Click here to go back to the index

* Art 1 * Art 2 * Art 3 * Art 4 * Art 5 * Art 6 * Art 7 * Art 8 * Art 10 * Art 11 * Art 12 * Art 13 * Art 14 * Art 15 * Art 16 * Art 17 * Art 18 * Art 19 *

The Evolution of Catastrophic Service Failure at My ISP

OK, based on my experiences working for other ISP's, this is the normal progression of events during a catastrophic or major service failure (news, mail, etc). This assumes a complete and total failure and no backup machines / service are already in place (which there should be).
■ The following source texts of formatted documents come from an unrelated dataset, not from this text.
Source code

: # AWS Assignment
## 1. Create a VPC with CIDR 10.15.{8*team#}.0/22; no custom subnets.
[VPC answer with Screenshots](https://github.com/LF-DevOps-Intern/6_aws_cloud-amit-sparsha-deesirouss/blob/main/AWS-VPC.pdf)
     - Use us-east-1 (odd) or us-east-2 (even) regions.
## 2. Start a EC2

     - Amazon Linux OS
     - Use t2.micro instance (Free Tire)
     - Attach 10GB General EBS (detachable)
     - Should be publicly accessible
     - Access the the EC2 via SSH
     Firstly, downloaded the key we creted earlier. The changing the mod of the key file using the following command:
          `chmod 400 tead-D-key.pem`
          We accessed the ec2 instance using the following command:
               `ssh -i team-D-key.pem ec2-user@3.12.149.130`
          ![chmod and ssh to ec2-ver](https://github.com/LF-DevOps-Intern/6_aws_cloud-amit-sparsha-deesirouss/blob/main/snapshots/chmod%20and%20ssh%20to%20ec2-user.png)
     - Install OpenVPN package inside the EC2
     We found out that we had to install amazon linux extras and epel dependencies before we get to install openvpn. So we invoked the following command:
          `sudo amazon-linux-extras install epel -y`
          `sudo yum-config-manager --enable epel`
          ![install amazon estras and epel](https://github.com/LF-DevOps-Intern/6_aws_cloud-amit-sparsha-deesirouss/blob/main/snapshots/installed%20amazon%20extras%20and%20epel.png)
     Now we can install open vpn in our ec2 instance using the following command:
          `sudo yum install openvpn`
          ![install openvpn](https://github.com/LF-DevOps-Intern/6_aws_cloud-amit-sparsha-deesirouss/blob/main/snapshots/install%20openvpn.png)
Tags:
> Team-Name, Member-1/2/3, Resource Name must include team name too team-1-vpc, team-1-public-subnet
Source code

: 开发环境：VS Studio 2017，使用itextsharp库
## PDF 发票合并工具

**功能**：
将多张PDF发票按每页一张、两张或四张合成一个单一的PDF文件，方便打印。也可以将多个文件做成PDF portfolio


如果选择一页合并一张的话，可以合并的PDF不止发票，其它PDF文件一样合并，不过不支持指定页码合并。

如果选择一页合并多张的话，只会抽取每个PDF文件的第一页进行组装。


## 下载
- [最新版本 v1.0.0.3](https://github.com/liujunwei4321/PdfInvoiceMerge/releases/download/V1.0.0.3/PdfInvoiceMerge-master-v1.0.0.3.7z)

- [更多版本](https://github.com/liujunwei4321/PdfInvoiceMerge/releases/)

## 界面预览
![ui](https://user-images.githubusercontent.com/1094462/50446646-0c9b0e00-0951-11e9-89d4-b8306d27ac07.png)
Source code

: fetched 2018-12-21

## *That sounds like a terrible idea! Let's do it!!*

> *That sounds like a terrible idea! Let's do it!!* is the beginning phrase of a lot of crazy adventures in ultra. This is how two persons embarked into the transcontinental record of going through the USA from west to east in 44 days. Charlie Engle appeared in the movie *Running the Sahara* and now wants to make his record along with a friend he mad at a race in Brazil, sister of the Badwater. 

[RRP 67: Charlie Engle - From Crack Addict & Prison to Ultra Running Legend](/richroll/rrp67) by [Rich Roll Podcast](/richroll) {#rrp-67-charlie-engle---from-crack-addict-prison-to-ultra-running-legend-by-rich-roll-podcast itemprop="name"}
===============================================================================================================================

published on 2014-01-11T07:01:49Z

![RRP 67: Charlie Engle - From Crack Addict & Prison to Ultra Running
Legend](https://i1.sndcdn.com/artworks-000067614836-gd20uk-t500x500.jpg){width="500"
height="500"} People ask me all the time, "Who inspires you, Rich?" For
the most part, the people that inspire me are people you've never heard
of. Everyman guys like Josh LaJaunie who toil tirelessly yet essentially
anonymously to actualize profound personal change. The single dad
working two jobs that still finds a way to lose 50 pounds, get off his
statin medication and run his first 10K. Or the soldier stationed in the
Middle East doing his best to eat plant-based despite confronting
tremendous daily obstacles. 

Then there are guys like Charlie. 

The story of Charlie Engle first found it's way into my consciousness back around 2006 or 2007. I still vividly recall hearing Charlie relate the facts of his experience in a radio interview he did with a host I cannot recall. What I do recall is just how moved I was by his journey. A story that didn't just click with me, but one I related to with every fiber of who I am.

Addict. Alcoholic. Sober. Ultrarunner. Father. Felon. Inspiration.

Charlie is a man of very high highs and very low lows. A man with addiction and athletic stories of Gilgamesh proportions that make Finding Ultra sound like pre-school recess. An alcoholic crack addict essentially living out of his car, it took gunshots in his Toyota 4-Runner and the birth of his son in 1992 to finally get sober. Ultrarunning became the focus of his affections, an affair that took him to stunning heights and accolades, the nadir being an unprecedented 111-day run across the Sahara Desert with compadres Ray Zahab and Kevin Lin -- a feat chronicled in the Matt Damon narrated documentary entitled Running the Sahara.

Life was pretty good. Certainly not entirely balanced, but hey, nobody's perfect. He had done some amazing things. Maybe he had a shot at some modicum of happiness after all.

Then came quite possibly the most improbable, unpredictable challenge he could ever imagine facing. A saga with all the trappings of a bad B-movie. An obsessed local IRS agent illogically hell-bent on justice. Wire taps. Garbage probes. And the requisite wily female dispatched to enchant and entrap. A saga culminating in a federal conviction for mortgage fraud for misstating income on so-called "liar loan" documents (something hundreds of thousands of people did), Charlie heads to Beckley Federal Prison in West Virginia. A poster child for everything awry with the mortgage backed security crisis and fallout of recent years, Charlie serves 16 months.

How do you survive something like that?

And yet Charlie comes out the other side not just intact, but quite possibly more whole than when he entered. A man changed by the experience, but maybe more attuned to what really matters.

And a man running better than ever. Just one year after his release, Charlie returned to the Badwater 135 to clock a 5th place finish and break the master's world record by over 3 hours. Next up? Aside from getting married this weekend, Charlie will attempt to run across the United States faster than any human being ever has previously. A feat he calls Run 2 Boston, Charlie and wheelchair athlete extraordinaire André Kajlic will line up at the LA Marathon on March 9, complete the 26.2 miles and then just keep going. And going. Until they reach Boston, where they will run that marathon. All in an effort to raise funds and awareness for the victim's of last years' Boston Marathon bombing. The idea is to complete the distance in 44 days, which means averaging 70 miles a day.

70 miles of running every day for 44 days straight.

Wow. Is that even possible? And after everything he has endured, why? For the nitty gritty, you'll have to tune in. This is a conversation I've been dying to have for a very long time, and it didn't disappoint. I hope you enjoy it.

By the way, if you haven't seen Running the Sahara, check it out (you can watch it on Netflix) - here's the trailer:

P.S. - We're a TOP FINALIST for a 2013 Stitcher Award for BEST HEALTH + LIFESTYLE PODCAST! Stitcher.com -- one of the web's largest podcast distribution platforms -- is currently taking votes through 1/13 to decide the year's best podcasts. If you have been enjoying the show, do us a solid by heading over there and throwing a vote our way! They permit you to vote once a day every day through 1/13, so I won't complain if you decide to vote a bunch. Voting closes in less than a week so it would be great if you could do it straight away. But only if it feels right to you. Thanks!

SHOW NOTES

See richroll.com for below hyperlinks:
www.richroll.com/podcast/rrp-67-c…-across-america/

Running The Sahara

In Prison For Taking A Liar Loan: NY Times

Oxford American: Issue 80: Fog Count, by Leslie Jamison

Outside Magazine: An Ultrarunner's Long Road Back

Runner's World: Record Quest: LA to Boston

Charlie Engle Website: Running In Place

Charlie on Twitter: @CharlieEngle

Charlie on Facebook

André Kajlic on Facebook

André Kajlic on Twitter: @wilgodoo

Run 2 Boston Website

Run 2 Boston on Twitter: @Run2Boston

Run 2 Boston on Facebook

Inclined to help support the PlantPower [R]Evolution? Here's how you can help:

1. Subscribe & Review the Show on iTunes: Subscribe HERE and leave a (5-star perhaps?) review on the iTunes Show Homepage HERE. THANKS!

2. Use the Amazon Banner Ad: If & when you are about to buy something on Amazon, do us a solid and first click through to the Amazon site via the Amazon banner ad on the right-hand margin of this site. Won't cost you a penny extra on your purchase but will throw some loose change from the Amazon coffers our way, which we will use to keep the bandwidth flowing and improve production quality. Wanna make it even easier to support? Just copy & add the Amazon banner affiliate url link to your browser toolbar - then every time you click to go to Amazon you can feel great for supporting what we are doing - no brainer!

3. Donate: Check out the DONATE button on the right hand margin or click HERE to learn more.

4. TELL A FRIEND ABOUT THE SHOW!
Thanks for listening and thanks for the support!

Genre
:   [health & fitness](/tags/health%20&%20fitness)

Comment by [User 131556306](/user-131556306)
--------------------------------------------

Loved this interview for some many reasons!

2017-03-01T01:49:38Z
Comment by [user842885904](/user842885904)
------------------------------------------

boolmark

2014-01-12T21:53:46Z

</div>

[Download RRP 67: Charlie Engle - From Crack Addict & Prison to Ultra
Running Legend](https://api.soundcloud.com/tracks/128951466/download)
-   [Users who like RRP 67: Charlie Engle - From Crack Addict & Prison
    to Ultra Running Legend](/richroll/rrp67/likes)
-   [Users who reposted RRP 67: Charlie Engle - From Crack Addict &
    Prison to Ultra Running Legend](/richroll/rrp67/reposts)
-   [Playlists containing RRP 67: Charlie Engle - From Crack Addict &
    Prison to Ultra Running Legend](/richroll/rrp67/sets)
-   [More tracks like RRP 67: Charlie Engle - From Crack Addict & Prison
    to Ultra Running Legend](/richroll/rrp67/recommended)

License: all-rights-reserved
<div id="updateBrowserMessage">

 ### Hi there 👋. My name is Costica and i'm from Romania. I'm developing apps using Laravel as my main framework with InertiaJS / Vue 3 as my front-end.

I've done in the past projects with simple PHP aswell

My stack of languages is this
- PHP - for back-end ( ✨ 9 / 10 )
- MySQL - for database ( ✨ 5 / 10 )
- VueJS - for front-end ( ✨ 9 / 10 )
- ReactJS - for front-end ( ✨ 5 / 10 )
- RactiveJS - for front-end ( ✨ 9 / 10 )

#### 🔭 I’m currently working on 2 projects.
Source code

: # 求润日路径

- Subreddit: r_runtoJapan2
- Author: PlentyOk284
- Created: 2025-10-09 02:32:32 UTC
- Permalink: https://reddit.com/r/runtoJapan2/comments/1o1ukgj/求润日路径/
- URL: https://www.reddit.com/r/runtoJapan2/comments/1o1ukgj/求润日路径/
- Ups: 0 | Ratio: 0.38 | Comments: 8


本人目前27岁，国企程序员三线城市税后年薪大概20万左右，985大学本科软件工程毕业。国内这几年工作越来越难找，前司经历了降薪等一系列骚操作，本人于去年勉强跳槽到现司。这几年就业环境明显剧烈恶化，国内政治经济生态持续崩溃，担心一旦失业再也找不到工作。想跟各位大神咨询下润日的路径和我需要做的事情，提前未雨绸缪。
  1. Problem starts: A few users complain. ISP staff makes note to fix it.
  2. 6 hours later: Lots of users complaining. One sysadmin is working on the problem almost exclusively.
  3. 12 hours later: Problem still there. Support mailbox is getting flooded. At least 2 sysadmins are working overtime and Tim Hortons has been contacted to keep a steady flow of coffee going. Network status page updated. Description and apology entered in the support newsgroup.
  4. 24 hours later: Problem still occurring. Customers are getting *really* ticked. All qualified support staff are working on the problem. Outside contractors/specialists are called. Someone is looking into a complete replacement (mail/news/web/etc server).
  5. 48 hours later: Problem still occurring, replacement server has been purchased, it's on the way. Damage control is occurring in the support newsgroups. Support and Billing have been instructed to offer discounts for each half day of service outage.
  6. 60 hours later: Replacement server has arrived, new server software installed. Backup data being transferred. Patched into the network and testing starts.
  7. 72 hours later: Replacement server is up online, service restored to normal. Detailed description and explanation of the problem and it's solution posted to the newsgroup and network status page. All users who complain are automatically given a 3 day credit. Problem server / service being analyzed in detail. Once fixed, will be kept as emergency backup machine.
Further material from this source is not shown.